A holdout period is easily accomplished in FORECASTXTM by using the Holdback Evaluation utility. Specifically, select columns labeled DATE and U_RATE in CH3_Case2.xls and then enter FORECASTXTM. In the Data Capture screen select yes on the Data Set Contains box. This tells FORECASTXTM that dates are included in the data range. Next, on the Data Capture screen set the number of periods to forecast equal to zero (we will change this later in this case when we generate forecasts beyond 1982M12). We now select the Data Cleansing button, which takes you to the Advanced Options screen. There select the Use Holdback button in the Holdback Evaluation box. This tells FORECASTXTM to treat a portion of the sample as a holdout period in which we can compare forecasts with actual values to assess model accuracy. For this case we select a holdback period of 12, which implies 1982M1-1982M12 is our holdback period.
Using the holdback procedure we compared three candidate models to forecast U_RATE: Moving Averages, Adaptive Exponential Smoothing, and Holt-Winters Smoothing. As our unemployment data are nonstationary, we expect adaptive or Holt-Winters smoothing to perform the best in the holdback period. Using FORECASTXTM the following accuracy statistics were generated for the three models over the holdout period.
Model |
MAPE |
SSE |
RMSE |
Moving Averages |
5.16% |
24.36 |
.504 |
Adaptive Exponential Smoothing |
2.22% |
4.27 |
.211 |
Holt-Winters Exponential Smoothing |
2.18% |
3.82 |
.199 |
Here MAPE is mean absolute percentage forecast error, which measures the average absolute forecast error. SSE is the sum of squared errors used to calculate root-mean-squared-error (RMSE).
Question #3: Using RMSE, which forecasting method provides the best out-of-sample fit? Explain.
Answer:
Forecasting the Stock Market
To generate forecasts into 1983 using the three smoothing models: Moving Averages, Adaptive Exponential Smoothing, and Holt-Winters Smoothing.

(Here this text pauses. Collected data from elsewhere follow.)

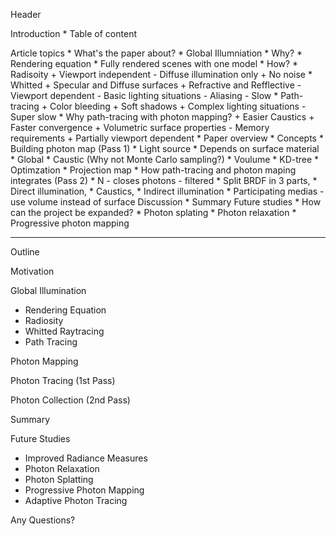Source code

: Header

Introduction
    * Table of content

Article topics
    * What's the paper about?
    * Global Illumniation
        * Why?
            * Rendering equation
            * Fully rendered scenes with one model
        * How?
            * Radisoity
                + Viewport independent
                - Diffuse illumination only
                + No noise
            * Whitted
                + Specular and Diffuse surfaces
                    + Refractive and Refflective
                - Viewport dependent
                - Basic lighting situations
                - Aliasing
                - Slow
            * Path-tracing
                + Color bleeding
                + Soft shadows
                + Complex lighting situations
                - Super slow
    * Why path-tracing with photon mapping?
        + Easier Caustics
        + Faster convergence
        + Volumetric surface properties
        - Memory requirements
        + Partially viewport dependent
    * Paper overview
    * Concepts
        * Building photon map (Pass 1)
            * Light source
            * Depends on surface material
            * Global 
            * Caustic (Why not Monte Carlo sampling?)
            * Voulume
            * KD-tree
            * Optimzation
                * Projection map
        * How path-tracing and photon maping integrates (Pass 2)
            * N - closes photons - filtered
            * Split BRDF in 3 parts, 
            * Direct illumination, 
            * Caustics, 
            * Indirect illumination
            * Participating medias - use volume instead of surface
Discussion
    * Summary
Future studies
    * How can the project be expanded?
    * Photon splating
    * Photon relaxation
    * Progressive photon mapping

--------------------------------

Outline

Motivation

Global Illumination
- Rendering Equation
- Radiosity
- Whitted Raytracing
- Path Tracing

Photon Mapping

Photon Tracing    (1st Pass)

Photon Collection (2nd Pass)

Summary

Future Studies
- Improved Radiance Measures
- Photon Relaxation
- Photon Splatting
- Progressive Photon Mapping
- Adaptive Photon Tracing

Any Questions?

One can easily generate forecasts for 1983M1-1983M12; select columns labeled DATE and U_RATE in CH3_Case2.xls and then enter FORECASTXTM. In the Data Capture screen select yes on the Data Set Contains box. This tells FORECASTXTM that dates are included in the data range. Next, on the Data Capture screen set the number of periods to forecast equal to 12 (we are generating forecasts for 1983M1-1983M12). We now select the Data Cleansing button, which takes you to the Advanced Options screen. There de-select the Use Holdback button if it is on in the Holdback Evaluation box. This tells FORECASTXTM to generate forecasts beyond the sample period 1975M1-1982M12. Proceed to the Forecast Selection screen and choose the appropriate model and gather the printed reports.
Plots of the in-sample fit of the three methods and their respective forecasts are shown below.
Question #4: Contrast and compare how each method generates forecasts for 1983. Which method do you have the most confidence?
Answer:
Student Practice Questions
Question #1: How sensitive are the results of this case to the choice of the sample period? Explain!
Question #2: Redo this case using exchange rate data, e.g., the euro against the dollar. (Exchange rate data is easily obtainable on the WWW!) Contrast and compare your results.